Prokurator Iwona Tryfon-Wilkoszewska z Prokuratury Rejonowej Warszawa Praga-Północ znalazła się w centrum uwagi z powodu kwestionowania legalności powołań swoich przełożonych oraz odmowy wykonywania ich poleceń. W wyniku tych działań usłyszała zarzuty dyscyplinarne i została zawieszona. Sprawa ukazuje napięcia w strukturach prokuratury, które wynikają z politycznych decyzji kadrowych i interpretacji przepisów prawa.
Odmowa poleceń i kwestionowanie przełożonych
Prokurator Tryfon-Wilkoszewska odmówiła wykonania poleceń swojej przełożonej, Joanny Szczęśniak, argumentując, że jej nominacja na stanowisko jest nieważna. Zdaniem prokuratorki, Dariusz Korneluk, który powołał Szczęśniak, nie jest legalnym prokuratorem krajowym. W efekcie Szczęśniak miała nie posiadać uprawnień do wydawania poleceń czy przeglądania akt.
W odpowiedzi na zarządzenie o przesłaniu akt spraw długotrwałych do kontroli, Tryfon-Wilkoszewska powołała się na przepisy Kodeksu postępowania karnego, odmawiając ich udostępnienia. Według niej, prokurator Szczęśniak nie spełniała wymogów formalnych jako przełożona. To stanowisko wzbudziło kontrowersje i zaostrzyło konflikt w jednostce.
Decyzja o zawieszeniu i postępowanie dyscyplinarne
Jak potwierdził rzecznik Prokuratury Regionalnej w Warszawie, Mateusz Martyniuk, prokurator Tryfon-Wilkoszewska została zawieszona w czynnościach na okres sześciu miesięcy. Decyzja została podjęta w związku z zarzutami dyscyplinarnymi, które dotyczą m.in. podważania skuteczności powołań jej przełożonych.
Na czas zawieszenia sąd dyscyplinarny może obniżyć wynagrodzenie prokuratora nawet o 50%, co reguluje ustawa Prawo o prokuraturze (art. 152 § 1). Tryfon-Wilkoszewskiej przysługuje odwołanie do sądu dyscyplinarnego przy prokuratorze generalnym.
Polityczne tło konfliktu
Sprawa Tryfon-Wilkoszewskiej wpisuje się w szerszy kontekst sporów kadrowych w prokuraturze. Od stycznia 2024 roku prokurator generalny Adam Bodnar podważa decyzję o przywróceniu Dariusza Barskiego na stanowisko prokuratora krajowego, wskazując na naruszenie przepisów. Decyzja Bodnara została zakwestionowana przez Trybunał Konstytucyjny oraz część sądów.

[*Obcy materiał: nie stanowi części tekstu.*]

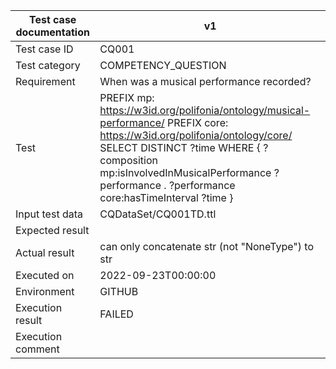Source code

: | Test case documentation |                                                                                                                                    v1                                                                                                                                    |
| ----------------------- | ------------------------------------------------------------------------------------------------------------------------------------------------------------------------------------------------------------------------------------------------------------------------ |
| Test case ID            | CQ001                                                                                                                                                                                                                                                                    |
| Test category           | COMPETENCY_QUESTION                                                                                                                                                                                                                                                      |
| Requirement             | When was a musical performance recorded?                                                                                                                                                                                                                                 |
| Test                    | PREFIX mp: <https://w3id.org/polifonia/ontology/musical-performance/>  PREFIX core: <https://w3id.org/polifonia/ontology/core/>  SELECT DISTINCT ?time WHERE { ?composition mp:isInvolvedInMusicalPerformance ?performance . ?performance core:hasTimeInterval ?time }   |
| Input test data         | CQDataSet/CQ001TD.ttl                                                                                                                                                                                                                                                    |
| Expected result         |                                                                                                                                                                                                                                                                          |
| Actual result           | can only concatenate str (not "NoneType") to str                                                                                                                                                                                                                         |
| Executed on             | 2022-09-23T00:00:00                                                                                                                                                                                                                                                      |
| Environment             | GITHUB                                                                                                                                                                                                                                                                   |
| Execution result        | FAILED                                                                                                                                                                                                                                                                   |
| Execution comment       |                                                                                                                                                                                                                                                                          |
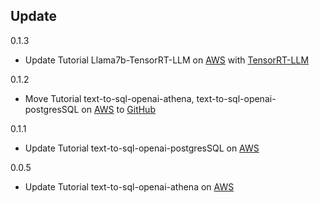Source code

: ## Update
0.1.3
- Update Tutorial Llama7b-TensorRT-LLM on [AWS](https://aws.amazon.com/) with [TensorRT-LLM](https://github.com/NVIDIA/TensorRT-LLM/tree/release/0.5.0)

0.1.2
- Move Tutorial text-to-sql-openai-athena, text-to-sql-openai-postgresSQL on [AWS](https://aws.amazon.com/) to [GitHub](https://github.com/vultureprime/ai-web-backend)

0.1.1
- Update Tutorial text-to-sql-openai-postgresSQL on [AWS](https://aws.amazon.com/)

0.0.5
- Update Tutorial text-to-sql-openai-athena on [AWS](https://aws.amazon.com/)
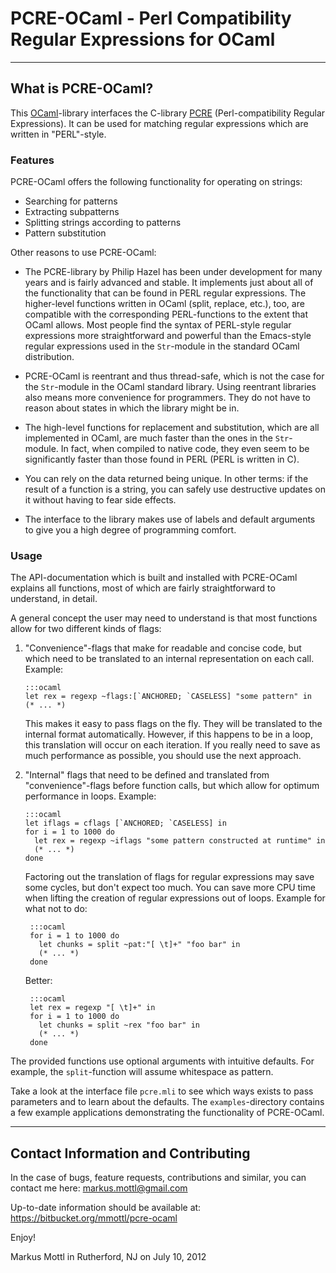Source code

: PCRE-OCaml - Perl Compatibility Regular Expressions for OCaml
=============================================================

---------------------------------------------------------------------------

What is PCRE-OCaml?
-------------------

This [OCaml](http://www.ocaml.org)-library interfaces the C-library
[PCRE](http://www.pcre.org) (Perl-compatibility Regular Expressions).  It can
be used for matching regular expressions which are written in "PERL"-style.

### Features

PCRE-OCaml offers the following functionality for operating on strings:

  * Searching for patterns
  * Extracting subpatterns
  * Splitting strings according to patterns
  * Pattern substitution

Other reasons to use PCRE-OCaml:

  * The PCRE-library by Philip Hazel has been under development for many
    years and is fairly advanced and stable.  It implements just about all
    of the functionality that can be found in PERL regular expressions.
    The higher-level functions written in OCaml (split, replace, etc.),
    too, are compatible with the corresponding PERL-functions to the extent
    that OCaml allows.  Most people find the syntax of PERL-style regular
    expressions more straightforward and powerful than the Emacs-style regular
    expressions used in the `Str`-module in the standard OCaml distribution.

  * PCRE-OCaml is reentrant and thus thread-safe, which is not the case
    for the `Str`-module in the OCaml standard library.  Using reentrant
    libraries also means more convenience for programmers.  They do not
    have to reason about states in which the library might be in.

  * The high-level functions for replacement and substitution, which are all
    implemented in OCaml, are much faster than the ones in the `Str`-module.
    In fact, when compiled to native code, they even seem to be significantly
    faster than those found in PERL (PERL is written in C).

  * You can rely on the data returned being unique.  In other terms: if
    the result of a function is a string, you can safely use destructive
    updates on it without having to fear side effects.

  * The interface to the library makes use of labels and default arguments
    to give you a high degree of programming comfort.

### Usage

The API-documentation which is built and installed with PCRE-OCaml explains all
functions, most of which are fairly straightforward to understand, in detail.

A general concept the user may need to understand is that most functions
allow for two different kinds of flags:

  1. "Convenience"-flags that make for readable and concise code, but which
     need to be translated to an internal representation on each call.
     Example:

         :::ocaml
         let rex = regexp ~flags:[`ANCHORED; `CASELESS] "some pattern" in
         (* ... *)

     This makes it easy to pass flags on the fly.  They will be translated to
     the internal format automatically.  However, if this happens to be in a
     loop, this translation will occur on each iteration.  If you really need
     to save as much performance as possible, you should use the next approach.

  2. "Internal" flags that need to be defined and translated from
     "convenience"-flags before function calls, but which allow for optimum
     performance in loops.  Example:

         :::ocaml
         let iflags = cflags [`ANCHORED; `CASELESS] in
         for i = 1 to 1000 do
           let rex = regexp ~iflags "some pattern constructed at runtime" in
           (* ... *)
         done

      Factoring out the translation of flags for regular expressions may
      save some cycles, but don't expect too much.  You can save more CPU
      time when lifting the creation of regular expressions out of loops.
      Example for what not to do:

          :::ocaml
          for i = 1 to 1000 do
            let chunks = split ~pat:"[ \t]+" "foo bar" in
            (* ... *)
          done

      Better:

          :::ocaml
          let rex = regexp "[ \t]+" in
          for i = 1 to 1000 do
            let chunks = split ~rex "foo bar" in
            (* ... *)
          done

The provided functions use optional arguments with intuitive defaults.
For example, the `split`-function will assume whitespace as pattern.

Take a look at the interface file `pcre.mli` to see which ways exists to pass
parameters and to learn about the defaults.  The `examples`-directory contains
a few example applications demonstrating the functionality of PCRE-OCaml.

---------------------------------------------------------------------------

Contact Information and Contributing
------------------------------------

In the case of bugs, feature requests, contributions and similar, you can
contact me here: <markus.mottl@gmail.com>

Up-to-date information should be available at:
<https://bitbucket.org/mmottl/pcre-ocaml>

Enjoy!

Markus Mottl in Rutherford, NJ on July 10, 2012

Dariusz Korneluk, który zastąpił Barskiego, spotkał się z oporem ze strony prokuratorów związanych z poprzednią władzą, w tym Tryfon-Wilkoszewskiej i jej męża Pawła Wilkoszewskiego, który również publicznie sprzeciwiał się zmianom wprowadzonym przez Bodnara.
Kontrowersyjne działania prok. Tryfon-Wilkoszewskiej
Prokurator Tryfon-Wilkoszewska była wcześniej krytykowana za złagodzenie stanowiska wobec oskarżonej o mowę nienawiści Katarzyny S., znanej hejterki. Jej decyzje, takie jak wycofanie części zarzutów i próba połączenia ich w jeden czyn ciągły, wzbudziły wątpliwości co do motywacji i konsekwencji w ściganiu przestępstw z nienawiści.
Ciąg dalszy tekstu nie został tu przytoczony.